Self Care: What is it Really?

We’ve all heard it before. We’re stressed out. We’re feeling down. We mention it to a friend, a peer, a supervisor, a co-worker, and they utter some variation of the words: “Remember to practice self care!” I know I’m not the only one who feels incredibly grated when they hear this. The conversation is over pretty quickly after someone has the audacity to tell me to practice self care. It seems so impersonal. It feels like whoever I wanted to talk to wants the conversation to be over. At the beginning of the year, I started wondering why I felt like that. It is a good idea to practice self care. So why was I so angry when someone pointed it out to me?

 

I have the fairly unique experience of being a part of the Health and Wellness Crew (HAWC) here at Seattle University. One of the events I’m co-leading this quarter is all about self care, and in doing my research, I was unsurprised to find out I had no idea what self care really is. Some people say it’s taking time out of your day to treat yourself.
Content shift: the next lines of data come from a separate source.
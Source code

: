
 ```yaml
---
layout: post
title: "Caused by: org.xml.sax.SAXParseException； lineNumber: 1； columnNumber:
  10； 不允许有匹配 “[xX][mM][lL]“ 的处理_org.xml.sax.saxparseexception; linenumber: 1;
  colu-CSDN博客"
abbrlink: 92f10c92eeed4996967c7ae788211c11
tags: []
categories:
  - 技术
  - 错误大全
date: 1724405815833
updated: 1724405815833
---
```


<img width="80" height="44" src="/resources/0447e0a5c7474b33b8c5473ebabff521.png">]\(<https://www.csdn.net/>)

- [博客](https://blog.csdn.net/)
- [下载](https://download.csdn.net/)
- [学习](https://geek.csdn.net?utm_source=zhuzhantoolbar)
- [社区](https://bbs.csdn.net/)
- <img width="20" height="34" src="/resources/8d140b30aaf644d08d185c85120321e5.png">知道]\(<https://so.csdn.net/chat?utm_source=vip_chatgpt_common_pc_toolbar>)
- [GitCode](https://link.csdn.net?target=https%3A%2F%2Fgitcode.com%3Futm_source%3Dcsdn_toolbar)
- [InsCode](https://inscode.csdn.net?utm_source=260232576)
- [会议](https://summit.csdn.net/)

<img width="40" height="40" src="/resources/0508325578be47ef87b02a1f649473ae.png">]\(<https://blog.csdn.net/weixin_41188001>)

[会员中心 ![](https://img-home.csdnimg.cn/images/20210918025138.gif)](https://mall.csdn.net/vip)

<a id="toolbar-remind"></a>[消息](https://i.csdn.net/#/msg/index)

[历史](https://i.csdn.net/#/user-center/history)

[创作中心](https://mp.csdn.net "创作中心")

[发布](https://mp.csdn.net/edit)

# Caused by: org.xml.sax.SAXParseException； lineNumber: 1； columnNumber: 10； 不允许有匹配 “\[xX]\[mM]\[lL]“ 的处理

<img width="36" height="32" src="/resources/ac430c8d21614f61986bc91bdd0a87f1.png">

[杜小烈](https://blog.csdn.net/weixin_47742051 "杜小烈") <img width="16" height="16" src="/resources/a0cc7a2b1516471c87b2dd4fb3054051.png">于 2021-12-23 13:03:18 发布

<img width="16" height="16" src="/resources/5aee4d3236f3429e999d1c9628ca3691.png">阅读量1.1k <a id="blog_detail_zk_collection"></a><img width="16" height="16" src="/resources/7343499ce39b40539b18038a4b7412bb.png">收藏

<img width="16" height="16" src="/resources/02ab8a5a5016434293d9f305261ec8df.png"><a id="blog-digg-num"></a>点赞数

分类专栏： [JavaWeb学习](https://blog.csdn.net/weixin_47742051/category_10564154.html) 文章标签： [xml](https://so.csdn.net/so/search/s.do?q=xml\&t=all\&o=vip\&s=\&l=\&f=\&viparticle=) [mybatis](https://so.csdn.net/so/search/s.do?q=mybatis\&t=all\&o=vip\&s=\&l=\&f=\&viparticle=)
Some people say it’s incorporating little things into your everyday routine to help you destress. Some people say it’s a face mask. What I’ve discovered in my research is that the reason I get so mad when people tell me to practice self care is that they almost always mean a face mask. It’s called self care, not skin care, and there is more to us than our physical bodies that may need a little extra TLC. Skin care is a super valid form of self care if whatever you’re going through at that moment is that superficial. But your mental and emotional state are just as important as your physical state, and your mind needs just as much love and attention as your body (not to say that body issues are always superficial). Sometimes what we’re going through requires more than physical care, more than skin care, and self care shouldn’t always be reduced to just a face mask.

 

Another thing I realized while doing this research is that I have no idea how to practice self care. I was one of those kids who were told they were gifted when they were six years old, and as a result now put every single ounce of energy I have into school to continue to prove that I’m gifted. I can sit down and do homework for six hours straight. I can prioritize HAWC work over sleep or a couple hours to myself. I never learned how to say no when someone asks me for help and I already have too much on my plate. I’ll work full steam for as long as I can (which can sometimes be weeks) before I crack under the pressure I’ve put myself under. I’m in my second year of college, I’m a month away from turning twenty, and I don’t know what type of self care works best for me yet.

 

The hardest part of doing this research and coming to this conclusion has been this: self care is not a formula. It’s not something you can sit down in a classroom and learn. But in a way, it should be. I’ve been in school for about sixteen years now, and this quarter was the first time a professor reminded us to take care of ourselves in our syllabus. The example he explicitly gave was taking a break from our admittedly very heavy reading load every thirty or so minutes. When we went over the syllabus on the first day, he told us to do whatever helps us unwind. The point of school isn’t to break you, it’s to teach you, and it’s taken me halfway through my sophomore year of college to realize how horrible it is that I’ve let school do both for me.

 

So this all leads to this question: How the hell do you practice self care in a way that will really benefit you without being incredibly superficial for the issue at hand? My answer is, I don’t know. I’ve learned that self care is a trial and error process, and for someone like me, that’s incredibly frustrating. The one absolute in self care is that it’s a healthy coping mechanism. To me, self care is creating a structure that works for me. It isn’t taking time out of my day to treat myself, or using every bottle in the beauty section of Target to make myself feel better. It’s knowing that as close to 7:30 PM as possible, I’m going to stop doing homework and let myself unwind for a few hours before I go to bed. It’s putting down my phone at least an hour before bed and reading instead of scrolling through Twitter. It’s doing one assignment, no matter how much I want to get done in one sitting, and then getting up and getting a drink of water, going to the bathroom, tidying up my desk, eating lunch, doing something that forces me to get out of the intense Work Mode I so often fall victim to. It’s listening to my roommate break down everything she learned in class that day, and then getting to hear what my boyfriend learned in whatever science book he’s currently reading. It’s spending time with my support system because I do have the time, regardless what my planner might try to trick me into believing. It’s working little things into my everyday routine so I can help myself destress before I have too much stress to worry about. This is something I’m new to, so I know I have a lot to learn, but I’ve managed to keep this flow for about a month now, and it’s worked incredibly well for me.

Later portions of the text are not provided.